Data entries
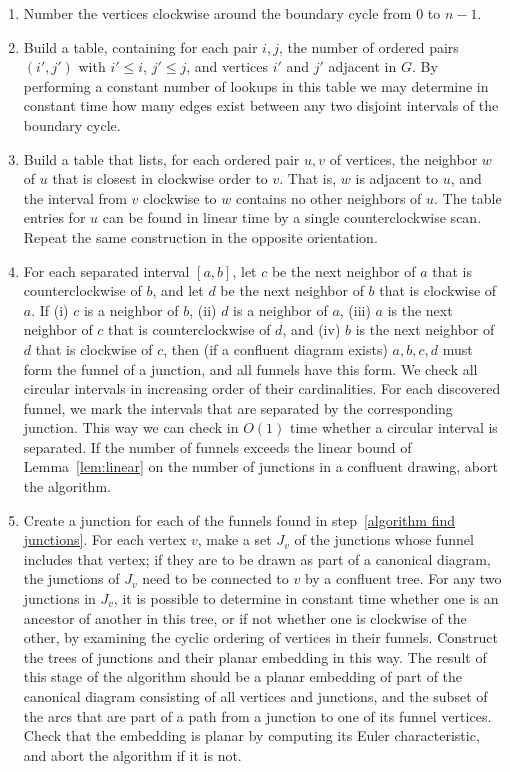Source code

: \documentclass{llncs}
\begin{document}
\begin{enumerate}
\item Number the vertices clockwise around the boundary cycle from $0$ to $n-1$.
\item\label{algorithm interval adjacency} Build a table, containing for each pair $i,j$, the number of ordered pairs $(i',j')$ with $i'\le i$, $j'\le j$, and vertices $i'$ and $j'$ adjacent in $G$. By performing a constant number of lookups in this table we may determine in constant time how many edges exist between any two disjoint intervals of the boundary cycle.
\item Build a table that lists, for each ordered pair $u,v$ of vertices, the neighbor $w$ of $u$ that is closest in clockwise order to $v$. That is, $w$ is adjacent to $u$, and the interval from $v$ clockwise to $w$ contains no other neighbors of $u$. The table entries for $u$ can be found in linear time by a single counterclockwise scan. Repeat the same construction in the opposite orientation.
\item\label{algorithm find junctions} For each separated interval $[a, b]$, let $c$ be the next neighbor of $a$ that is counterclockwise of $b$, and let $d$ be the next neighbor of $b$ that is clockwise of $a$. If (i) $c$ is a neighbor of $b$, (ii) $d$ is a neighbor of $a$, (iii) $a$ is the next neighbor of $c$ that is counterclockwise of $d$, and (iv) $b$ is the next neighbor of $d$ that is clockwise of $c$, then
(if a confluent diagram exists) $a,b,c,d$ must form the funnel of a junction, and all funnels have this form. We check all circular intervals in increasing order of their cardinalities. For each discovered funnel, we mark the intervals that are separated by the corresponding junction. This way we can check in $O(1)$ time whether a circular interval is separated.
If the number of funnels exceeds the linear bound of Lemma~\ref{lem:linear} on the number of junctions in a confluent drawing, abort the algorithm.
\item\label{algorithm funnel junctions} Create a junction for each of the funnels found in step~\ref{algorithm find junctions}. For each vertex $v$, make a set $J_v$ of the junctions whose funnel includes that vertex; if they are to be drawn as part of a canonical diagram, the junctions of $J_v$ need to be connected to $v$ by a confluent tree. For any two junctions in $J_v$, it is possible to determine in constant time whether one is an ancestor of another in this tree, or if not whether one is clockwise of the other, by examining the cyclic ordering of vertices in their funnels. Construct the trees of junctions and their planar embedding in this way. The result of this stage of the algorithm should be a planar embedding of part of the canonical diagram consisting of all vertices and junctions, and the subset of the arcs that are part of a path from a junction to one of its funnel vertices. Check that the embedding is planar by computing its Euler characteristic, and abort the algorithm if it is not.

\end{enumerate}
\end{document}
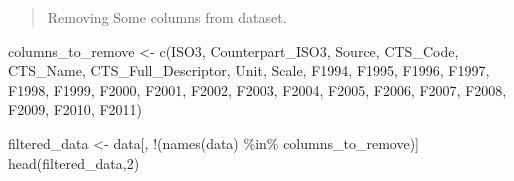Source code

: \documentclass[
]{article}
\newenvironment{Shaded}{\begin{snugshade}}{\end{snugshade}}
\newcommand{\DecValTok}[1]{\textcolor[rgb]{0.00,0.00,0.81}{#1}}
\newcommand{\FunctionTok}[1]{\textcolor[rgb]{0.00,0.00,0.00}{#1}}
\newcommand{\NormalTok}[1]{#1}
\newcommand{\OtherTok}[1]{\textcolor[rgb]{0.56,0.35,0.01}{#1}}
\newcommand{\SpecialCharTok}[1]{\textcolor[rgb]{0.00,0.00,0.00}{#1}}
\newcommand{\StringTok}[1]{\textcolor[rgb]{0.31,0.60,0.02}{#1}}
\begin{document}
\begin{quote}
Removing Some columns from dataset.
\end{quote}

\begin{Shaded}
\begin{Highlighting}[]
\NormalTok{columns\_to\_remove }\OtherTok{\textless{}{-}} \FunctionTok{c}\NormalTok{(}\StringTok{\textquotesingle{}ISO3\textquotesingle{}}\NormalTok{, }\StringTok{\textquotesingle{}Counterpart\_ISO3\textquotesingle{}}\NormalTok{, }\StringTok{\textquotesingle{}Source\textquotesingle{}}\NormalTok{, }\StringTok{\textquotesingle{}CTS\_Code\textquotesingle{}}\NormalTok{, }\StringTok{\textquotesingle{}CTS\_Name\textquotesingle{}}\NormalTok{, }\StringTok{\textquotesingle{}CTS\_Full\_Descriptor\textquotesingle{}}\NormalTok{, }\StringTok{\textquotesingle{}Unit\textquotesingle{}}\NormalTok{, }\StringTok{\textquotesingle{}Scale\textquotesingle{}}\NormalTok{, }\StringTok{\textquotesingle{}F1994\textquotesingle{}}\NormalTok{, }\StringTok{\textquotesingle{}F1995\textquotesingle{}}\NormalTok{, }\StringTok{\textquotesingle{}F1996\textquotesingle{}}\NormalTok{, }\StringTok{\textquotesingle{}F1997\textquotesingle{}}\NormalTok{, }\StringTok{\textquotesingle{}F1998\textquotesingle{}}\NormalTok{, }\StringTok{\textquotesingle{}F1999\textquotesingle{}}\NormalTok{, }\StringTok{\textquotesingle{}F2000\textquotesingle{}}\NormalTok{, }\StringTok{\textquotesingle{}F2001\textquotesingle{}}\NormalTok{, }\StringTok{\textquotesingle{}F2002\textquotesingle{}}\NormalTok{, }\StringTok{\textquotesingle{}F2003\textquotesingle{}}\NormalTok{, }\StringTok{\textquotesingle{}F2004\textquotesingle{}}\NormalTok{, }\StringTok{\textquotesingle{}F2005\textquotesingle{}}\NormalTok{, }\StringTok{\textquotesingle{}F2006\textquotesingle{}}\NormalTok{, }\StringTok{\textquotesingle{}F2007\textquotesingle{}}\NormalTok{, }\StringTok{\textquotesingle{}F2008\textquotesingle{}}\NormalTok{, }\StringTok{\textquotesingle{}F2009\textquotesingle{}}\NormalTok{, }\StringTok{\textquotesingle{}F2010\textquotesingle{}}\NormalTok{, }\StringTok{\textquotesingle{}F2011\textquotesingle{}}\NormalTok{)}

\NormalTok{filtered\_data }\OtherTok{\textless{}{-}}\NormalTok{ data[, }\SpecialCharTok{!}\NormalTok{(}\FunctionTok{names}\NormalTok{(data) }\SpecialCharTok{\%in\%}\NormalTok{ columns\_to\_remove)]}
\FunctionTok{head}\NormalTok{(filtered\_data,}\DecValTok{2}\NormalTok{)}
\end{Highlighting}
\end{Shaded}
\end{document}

> _Task description_
The answer is the entries above, given again exactly, with no pictures among them.

> _Finished task_
Source code

: \documentclass{llncs}
\begin{document}
\begin{enumerate}
\item Number the vertices clockwise around the boundary cycle from $0$ to $n-1$.
\item\label{algorithm interval adjacency} Build a table, containing for each pair $i,j$, the number of ordered pairs $(i',j')$ with $i'\le i$, $j'\le j$, and vertices $i'$ and $j'$ adjacent in $G$. By performing a constant number of lookups in this table we may determine in constant time how many edges exist between any two disjoint intervals of the boundary cycle.
\item Build a table that lists, for each ordered pair $u,v$ of vertices, the neighbor $w$ of $u$ that is closest in clockwise order to $v$. That is, $w$ is adjacent to $u$, and the interval from $v$ clockwise to $w$ contains no other neighbors of $u$. The table entries for $u$ can be found in linear time by a single counterclockwise scan. Repeat the same construction in the opposite orientation.
\item\label{algorithm find junctions} For each separated interval $[a, b]$, let $c$ be the next neighbor of $a$ that is counterclockwise of $b$, and let $d$ be the next neighbor of $b$ that is clockwise of $a$. If (i) $c$ is a neighbor of $b$, (ii) $d$ is a neighbor of $a$, (iii) $a$ is the next neighbor of $c$ that is counterclockwise of $d$, and (iv) $b$ is the next neighbor of $d$ that is clockwise of $c$, then
(if a confluent diagram exists) $a,b,c,d$ must form the funnel of a junction, and all funnels have this form. We check all circular intervals in increasing order of their cardinalities. For each discovered funnel, we mark the intervals that are separated by the corresponding junction. This way we can check in $O(1)$ time whether a circular interval is separated.
If the number of funnels exceeds the linear bound of Lemma~\ref{lem:linear} on the number of junctions in a confluent drawing, abort the algorithm.
\item\label{algorithm funnel junctions} Create a junction for each of the funnels found in step~\ref{algorithm find junctions}. For each vertex $v$, make a set $J_v$ of the junctions whose funnel includes that vertex; if they are to be drawn as part of a canonical diagram, the junctions of $J_v$ need to be connected to $v$ by a confluent tree. For any two junctions in $J_v$, it is possible to determine in constant time whether one is an ancestor of another in this tree, or if not whether one is clockwise of the other, by examining the cyclic ordering of vertices in their funnels. Construct the trees of junctions and their planar embedding in this way. The result of this stage of the algorithm should be a planar embedding of part of the canonical diagram consisting of all vertices and junctions, and the subset of the arcs that are part of a path from a junction to one of its funnel vertices. Check that the embedding is planar by computing its Euler characteristic, and abort the algorithm if it is not.

\end{enumerate}
\end{document}
Source code

: \documentclass[
]{article}
\newenvironment{Shaded}{\begin{snugshade}}{\end{snugshade}}
\newcommand{\DecValTok}[1]{\textcolor[rgb]{0.00,0.00,0.81}{#1}}
\newcommand{\FunctionTok}[1]{\textcolor[rgb]{0.00,0.00,0.00}{#1}}
\newcommand{\NormalTok}[1]{#1}
\newcommand{\OtherTok}[1]{\textcolor[rgb]{0.56,0.35,0.01}{#1}}
\newcommand{\SpecialCharTok}[1]{\textcolor[rgb]{0.00,0.00,0.00}{#1}}
\newcommand{\StringTok}[1]{\textcolor[rgb]{0.31,0.60,0.02}{#1}}
\begin{document}
\begin{quote}
Removing Some columns from dataset.
\end{quote}

\begin{Shaded}
\begin{Highlighting}[]
\NormalTok{columns\_to\_remove }\OtherTok{\textless{}{-}} \FunctionTok{c}\NormalTok{(}\StringTok{\textquotesingle{}ISO3\textquotesingle{}}\NormalTok{, }\StringTok{\textquotesingle{}Counterpart\_ISO3\textquotesingle{}}\NormalTok{, }\StringTok{\textquotesingle{}Source\textquotesingle{}}\NormalTok{, }\StringTok{\textquotesingle{}CTS\_Code\textquotesingle{}}\NormalTok{, }\StringTok{\textquotesingle{}CTS\_Name\textquotesingle{}}\NormalTok{, }\StringTok{\textquotesingle{}CTS\_Full\_Descriptor\textquotesingle{}}\NormalTok{, }\StringTok{\textquotesingle{}Unit\textquotesingle{}}\NormalTok{, }\StringTok{\textquotesingle{}Scale\textquotesingle{}}\NormalTok{, }\StringTok{\textquotesingle{}F1994\textquotesingle{}}\NormalTok{, }\StringTok{\textquotesingle{}F1995\textquotesingle{}}\NormalTok{, }\StringTok{\textquotesingle{}F1996\textquotesingle{}}\NormalTok{, }\StringTok{\textquotesingle{}F1997\textquotesingle{}}\NormalTok{, }\StringTok{\textquotesingle{}F1998\textquotesingle{}}\NormalTok{, }\StringTok{\textquotesingle{}F1999\textquotesingle{}}\NormalTok{, }\StringTok{\textquotesingle{}F2000\textquotesingle{}}\NormalTok{, }\StringTok{\textquotesingle{}F2001\textquotesingle{}}\NormalTok{, }\StringTok{\textquotesingle{}F2002\textquotesingle{}}\NormalTok{, }\StringTok{\textquotesingle{}F2003\textquotesingle{}}\NormalTok{, }\StringTok{\textquotesingle{}F2004\textquotesingle{}}\NormalTok{, }\StringTok{\textquotesingle{}F2005\textquotesingle{}}\NormalTok{, }\StringTok{\textquotesingle{}F2006\textquotesingle{}}\NormalTok{, }\StringTok{\textquotesingle{}F2007\textquotesingle{}}\NormalTok{, }\StringTok{\textquotesingle{}F2008\textquotesingle{}}\NormalTok{, }\StringTok{\textquotesingle{}F2009\textquotesingle{}}\NormalTok{, }\StringTok{\textquotesingle{}F2010\textquotesingle{}}\NormalTok{, }\StringTok{\textquotesingle{}F2011\textquotesingle{}}\NormalTok{)}

\NormalTok{filtered\_data }\OtherTok{\textless{}{-}}\NormalTok{ data[, }\SpecialCharTok{!}\NormalTok{(}\FunctionTok{names}\NormalTok{(data) }\SpecialCharTok{\%in\%}\NormalTok{ columns\_to\_remove)]}
\FunctionTok{head}\NormalTok{(filtered\_data,}\DecValTok{2}\NormalTok{)}
\end{Highlighting}
\end{Shaded}
\end{document}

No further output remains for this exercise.